Task requirements:
Pull out every line with the word "zařízení" from the entries below.

Dataset entries
^^^^^^^^

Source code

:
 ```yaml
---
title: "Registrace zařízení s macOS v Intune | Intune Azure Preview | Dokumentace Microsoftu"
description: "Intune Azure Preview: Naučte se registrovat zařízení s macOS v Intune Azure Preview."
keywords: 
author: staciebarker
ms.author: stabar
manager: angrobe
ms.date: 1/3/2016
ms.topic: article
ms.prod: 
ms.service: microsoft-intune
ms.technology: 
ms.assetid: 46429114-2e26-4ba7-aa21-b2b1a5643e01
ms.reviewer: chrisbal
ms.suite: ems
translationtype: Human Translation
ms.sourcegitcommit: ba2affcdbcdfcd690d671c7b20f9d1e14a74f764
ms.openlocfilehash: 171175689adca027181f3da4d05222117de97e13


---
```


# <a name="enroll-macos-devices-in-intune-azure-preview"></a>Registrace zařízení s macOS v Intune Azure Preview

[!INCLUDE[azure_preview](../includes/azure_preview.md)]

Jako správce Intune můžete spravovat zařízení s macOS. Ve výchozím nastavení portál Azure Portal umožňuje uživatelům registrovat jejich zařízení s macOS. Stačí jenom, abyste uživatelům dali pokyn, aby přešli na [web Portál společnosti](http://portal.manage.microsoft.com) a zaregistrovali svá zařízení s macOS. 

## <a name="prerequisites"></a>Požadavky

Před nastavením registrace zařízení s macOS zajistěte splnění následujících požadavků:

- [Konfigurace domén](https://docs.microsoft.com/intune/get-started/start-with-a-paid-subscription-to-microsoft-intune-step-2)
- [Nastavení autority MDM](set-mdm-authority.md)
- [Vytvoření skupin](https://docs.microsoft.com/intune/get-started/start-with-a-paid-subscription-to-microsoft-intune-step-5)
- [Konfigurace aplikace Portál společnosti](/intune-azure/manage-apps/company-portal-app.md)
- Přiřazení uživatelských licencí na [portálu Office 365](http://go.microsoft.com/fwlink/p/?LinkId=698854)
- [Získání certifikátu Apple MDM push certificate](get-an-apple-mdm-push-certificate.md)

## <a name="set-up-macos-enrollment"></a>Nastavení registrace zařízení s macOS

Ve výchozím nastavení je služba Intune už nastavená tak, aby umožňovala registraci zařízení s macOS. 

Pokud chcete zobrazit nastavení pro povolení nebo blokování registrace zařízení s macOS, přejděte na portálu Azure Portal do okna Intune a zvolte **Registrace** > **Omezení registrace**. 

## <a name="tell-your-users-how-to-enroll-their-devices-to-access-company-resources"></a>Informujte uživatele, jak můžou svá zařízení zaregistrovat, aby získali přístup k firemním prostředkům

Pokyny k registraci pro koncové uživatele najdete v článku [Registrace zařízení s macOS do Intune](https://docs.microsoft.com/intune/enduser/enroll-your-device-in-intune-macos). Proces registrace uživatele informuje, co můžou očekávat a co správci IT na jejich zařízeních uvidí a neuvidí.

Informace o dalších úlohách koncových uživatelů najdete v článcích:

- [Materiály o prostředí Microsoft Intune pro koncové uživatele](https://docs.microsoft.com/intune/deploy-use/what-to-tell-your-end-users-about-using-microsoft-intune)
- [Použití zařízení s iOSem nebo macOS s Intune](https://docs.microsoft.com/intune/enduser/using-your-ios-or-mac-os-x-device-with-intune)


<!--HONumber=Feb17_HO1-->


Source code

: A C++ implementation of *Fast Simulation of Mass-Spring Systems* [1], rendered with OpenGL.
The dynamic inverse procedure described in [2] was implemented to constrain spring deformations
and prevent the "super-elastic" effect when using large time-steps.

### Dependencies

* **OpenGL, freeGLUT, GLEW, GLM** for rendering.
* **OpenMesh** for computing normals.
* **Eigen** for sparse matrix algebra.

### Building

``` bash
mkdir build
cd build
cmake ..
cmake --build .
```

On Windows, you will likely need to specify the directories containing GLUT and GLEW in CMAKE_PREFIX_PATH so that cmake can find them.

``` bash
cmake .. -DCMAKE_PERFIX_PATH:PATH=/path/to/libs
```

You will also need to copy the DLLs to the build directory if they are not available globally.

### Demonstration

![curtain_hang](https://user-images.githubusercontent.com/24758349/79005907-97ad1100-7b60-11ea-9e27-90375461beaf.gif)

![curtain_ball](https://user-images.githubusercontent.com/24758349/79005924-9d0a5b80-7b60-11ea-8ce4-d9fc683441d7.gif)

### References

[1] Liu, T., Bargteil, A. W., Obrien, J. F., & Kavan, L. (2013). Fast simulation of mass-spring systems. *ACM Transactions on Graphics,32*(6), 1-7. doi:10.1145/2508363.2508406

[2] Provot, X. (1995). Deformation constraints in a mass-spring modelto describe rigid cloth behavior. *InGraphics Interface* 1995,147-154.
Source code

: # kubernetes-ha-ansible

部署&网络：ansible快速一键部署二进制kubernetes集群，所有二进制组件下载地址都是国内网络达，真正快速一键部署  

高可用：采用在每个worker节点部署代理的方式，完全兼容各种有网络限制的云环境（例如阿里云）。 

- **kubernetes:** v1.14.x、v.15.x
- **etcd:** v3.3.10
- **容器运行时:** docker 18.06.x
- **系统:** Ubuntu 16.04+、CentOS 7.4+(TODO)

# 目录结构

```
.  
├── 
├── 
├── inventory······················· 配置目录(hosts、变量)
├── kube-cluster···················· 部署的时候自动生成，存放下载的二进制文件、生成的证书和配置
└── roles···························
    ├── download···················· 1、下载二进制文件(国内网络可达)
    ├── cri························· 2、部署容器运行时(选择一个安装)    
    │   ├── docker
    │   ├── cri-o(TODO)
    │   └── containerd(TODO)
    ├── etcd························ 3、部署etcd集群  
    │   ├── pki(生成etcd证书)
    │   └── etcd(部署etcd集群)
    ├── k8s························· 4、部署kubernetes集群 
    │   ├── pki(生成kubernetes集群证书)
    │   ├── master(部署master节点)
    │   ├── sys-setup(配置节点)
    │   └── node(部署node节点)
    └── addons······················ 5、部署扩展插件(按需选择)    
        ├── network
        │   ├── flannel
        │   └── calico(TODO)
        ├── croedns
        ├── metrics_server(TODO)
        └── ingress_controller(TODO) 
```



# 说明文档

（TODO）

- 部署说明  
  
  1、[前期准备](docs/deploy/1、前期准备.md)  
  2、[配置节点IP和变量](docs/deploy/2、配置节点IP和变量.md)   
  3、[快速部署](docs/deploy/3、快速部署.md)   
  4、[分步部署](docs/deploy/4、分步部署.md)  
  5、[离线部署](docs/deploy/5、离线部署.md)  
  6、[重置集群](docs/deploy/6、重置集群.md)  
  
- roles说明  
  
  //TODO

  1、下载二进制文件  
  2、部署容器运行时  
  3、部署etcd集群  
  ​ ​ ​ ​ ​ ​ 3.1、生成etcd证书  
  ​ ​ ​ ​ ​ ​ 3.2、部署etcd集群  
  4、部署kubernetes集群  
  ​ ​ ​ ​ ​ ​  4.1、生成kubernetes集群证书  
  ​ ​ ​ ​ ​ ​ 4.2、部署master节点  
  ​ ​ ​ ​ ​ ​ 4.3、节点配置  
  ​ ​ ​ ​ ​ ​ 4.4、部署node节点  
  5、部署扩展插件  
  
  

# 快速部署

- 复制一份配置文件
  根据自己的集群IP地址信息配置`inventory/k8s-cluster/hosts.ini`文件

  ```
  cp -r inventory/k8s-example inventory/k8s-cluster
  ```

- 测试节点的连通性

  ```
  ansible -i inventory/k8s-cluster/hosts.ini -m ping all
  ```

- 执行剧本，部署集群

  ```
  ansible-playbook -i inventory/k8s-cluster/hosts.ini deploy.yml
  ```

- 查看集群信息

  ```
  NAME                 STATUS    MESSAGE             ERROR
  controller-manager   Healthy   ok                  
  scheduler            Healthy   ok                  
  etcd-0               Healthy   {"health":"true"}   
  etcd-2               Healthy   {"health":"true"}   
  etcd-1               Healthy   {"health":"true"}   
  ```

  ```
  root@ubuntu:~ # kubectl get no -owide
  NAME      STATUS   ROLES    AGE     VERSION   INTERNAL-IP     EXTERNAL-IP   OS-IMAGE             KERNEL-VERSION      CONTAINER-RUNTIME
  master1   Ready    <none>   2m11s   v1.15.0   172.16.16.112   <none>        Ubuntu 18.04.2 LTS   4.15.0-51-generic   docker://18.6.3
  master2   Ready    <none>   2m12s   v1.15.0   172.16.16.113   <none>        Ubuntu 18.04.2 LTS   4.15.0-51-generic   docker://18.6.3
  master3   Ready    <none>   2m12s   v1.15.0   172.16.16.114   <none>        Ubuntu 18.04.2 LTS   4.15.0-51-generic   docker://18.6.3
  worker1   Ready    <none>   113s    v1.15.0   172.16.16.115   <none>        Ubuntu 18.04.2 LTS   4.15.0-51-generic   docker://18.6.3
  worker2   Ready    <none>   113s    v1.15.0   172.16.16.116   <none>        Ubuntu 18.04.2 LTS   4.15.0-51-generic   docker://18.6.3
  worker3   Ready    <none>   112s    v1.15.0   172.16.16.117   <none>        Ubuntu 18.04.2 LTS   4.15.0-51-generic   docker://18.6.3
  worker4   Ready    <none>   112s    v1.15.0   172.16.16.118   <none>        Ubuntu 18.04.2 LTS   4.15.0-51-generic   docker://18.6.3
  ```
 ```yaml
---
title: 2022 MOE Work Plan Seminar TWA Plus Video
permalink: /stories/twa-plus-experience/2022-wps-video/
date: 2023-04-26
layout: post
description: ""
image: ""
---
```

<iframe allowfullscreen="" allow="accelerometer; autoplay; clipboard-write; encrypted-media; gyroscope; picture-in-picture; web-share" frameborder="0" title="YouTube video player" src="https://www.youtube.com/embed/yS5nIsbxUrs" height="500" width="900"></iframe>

^^^^^^^^

Written answer:
title: "Registrace zařízení s macOS v Intune | Intune Azure Preview | Dokumentace Microsoftu"
description: "Intune Azure Preview: Naučte se registrovat zařízení s macOS v Intune Azure Preview."
# <a name="enroll-macos-devices-in-intune-azure-preview"></a>Registrace zařízení s macOS v Intune Azure Preview
Jako správce Intune můžete spravovat zařízení s macOS. Ve výchozím nastavení portál Azure Portal umožňuje uživatelům registrovat jejich zařízení s macOS. Stačí jenom, abyste uživatelům dali pokyn, aby přešli na [web Portál společnosti](http://portal.manage.microsoft.com) a zaregistrovali svá zařízení s macOS. 
Před nastavením registrace zařízení s macOS zajistěte splnění následujících požadavků:
## <a name="set-up-macos-enrollment"></a>Nastavení registrace zařízení s macOS
Ve výchozím nastavení je služba Intune už nastavená tak, aby umožňovala registraci zařízení s macOS. 
Pokud chcete zobrazit nastavení pro povolení nebo blokování registrace zařízení s macOS, přejděte na portálu Azure Portal do okna Intune a zvolte **Registrace** > **Omezení registrace**. 
## <a name="tell-your-users-how-to-enroll-their-devices-to-access-company-resources"></a>Informujte uživatele, jak můžou svá zařízení zaregistrovat, aby získali přístup k firemním prostředkům
Pokyny k registraci pro koncové uživatele najdete v článku [Registrace zařízení s macOS do Intune](https://docs.microsoft.com/intune/enduser/enroll-your-device-in-intune-macos). Proces registrace uživatele informuje, co můžou očekávat a co správci IT na jejich zařízeních uvidí a neuvidí.
- [Použití zařízení s iOSem nebo macOS s Intune](https://docs.microsoft.com/intune/enduser/using-your-ios-or-mac-os-x-device-with-intune)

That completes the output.